◆ Your goal
The answer is to contain only the line containing "Step 3: Moderately existential.\\" and the lines after it through the last one, each reproduced exactly as it appears below.

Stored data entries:
──────────────────────────────

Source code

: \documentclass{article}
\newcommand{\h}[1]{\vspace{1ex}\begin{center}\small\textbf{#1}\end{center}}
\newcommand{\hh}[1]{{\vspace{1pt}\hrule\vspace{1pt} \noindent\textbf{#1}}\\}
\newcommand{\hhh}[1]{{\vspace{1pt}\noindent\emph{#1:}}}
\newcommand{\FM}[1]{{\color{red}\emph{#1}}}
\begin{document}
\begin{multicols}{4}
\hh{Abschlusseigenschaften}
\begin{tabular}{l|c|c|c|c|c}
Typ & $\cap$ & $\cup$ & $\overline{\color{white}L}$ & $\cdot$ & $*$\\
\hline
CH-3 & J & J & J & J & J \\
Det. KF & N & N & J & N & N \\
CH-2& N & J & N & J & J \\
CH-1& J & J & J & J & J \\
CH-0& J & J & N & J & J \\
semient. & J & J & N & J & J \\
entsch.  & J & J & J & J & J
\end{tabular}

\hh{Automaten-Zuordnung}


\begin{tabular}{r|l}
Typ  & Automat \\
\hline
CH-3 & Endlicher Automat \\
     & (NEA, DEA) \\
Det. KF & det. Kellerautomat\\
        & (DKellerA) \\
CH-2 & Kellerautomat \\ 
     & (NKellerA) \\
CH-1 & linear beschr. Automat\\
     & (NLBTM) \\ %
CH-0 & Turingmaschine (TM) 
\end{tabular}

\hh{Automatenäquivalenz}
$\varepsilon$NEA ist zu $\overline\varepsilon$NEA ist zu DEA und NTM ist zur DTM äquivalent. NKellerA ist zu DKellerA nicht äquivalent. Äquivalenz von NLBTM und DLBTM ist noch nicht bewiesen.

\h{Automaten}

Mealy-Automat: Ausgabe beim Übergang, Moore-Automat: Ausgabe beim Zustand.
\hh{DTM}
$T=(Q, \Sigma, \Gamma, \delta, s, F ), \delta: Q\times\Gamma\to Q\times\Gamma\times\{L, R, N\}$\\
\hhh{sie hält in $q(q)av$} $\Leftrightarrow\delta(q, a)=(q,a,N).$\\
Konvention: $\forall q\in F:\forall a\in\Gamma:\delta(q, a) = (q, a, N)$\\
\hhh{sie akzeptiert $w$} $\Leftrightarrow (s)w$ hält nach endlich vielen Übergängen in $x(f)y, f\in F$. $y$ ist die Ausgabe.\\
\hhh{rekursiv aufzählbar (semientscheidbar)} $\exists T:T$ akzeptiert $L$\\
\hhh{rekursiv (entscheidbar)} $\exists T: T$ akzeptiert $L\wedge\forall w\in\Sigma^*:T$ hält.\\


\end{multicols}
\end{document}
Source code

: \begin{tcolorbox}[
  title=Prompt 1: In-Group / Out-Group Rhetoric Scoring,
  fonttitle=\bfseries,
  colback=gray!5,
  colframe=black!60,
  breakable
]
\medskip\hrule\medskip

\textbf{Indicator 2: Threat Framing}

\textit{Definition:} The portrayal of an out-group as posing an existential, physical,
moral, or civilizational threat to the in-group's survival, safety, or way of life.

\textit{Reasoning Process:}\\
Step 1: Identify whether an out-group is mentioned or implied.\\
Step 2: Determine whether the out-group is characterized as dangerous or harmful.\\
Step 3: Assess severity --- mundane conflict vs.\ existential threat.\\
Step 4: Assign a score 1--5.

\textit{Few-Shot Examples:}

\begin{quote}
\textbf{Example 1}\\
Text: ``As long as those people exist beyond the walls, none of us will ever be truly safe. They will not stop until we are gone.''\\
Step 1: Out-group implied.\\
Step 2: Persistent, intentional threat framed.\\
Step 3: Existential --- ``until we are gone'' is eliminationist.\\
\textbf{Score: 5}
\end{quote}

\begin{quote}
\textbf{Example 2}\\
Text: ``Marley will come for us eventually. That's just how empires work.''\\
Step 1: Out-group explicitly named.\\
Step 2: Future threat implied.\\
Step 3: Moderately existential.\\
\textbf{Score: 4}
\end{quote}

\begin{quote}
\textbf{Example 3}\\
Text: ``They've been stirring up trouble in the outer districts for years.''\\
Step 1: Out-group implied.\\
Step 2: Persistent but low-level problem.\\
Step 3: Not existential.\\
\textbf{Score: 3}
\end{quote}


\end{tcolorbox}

──────────────────────────────

◆ Result for this task
Step 3: Moderately existential.\\
\textbf{Score: 4}
\end{quote}

\begin{quote}
\textbf{Example 3}\\
Text: ``They've been stirring up trouble in the outer districts for years.''\\
Step 1: Out-group implied.\\
Step 2: Persistent but low-level problem.\\
Step 3: Not existential.\\
\textbf{Score: 3}
\end{quote}


\end{tcolorbox}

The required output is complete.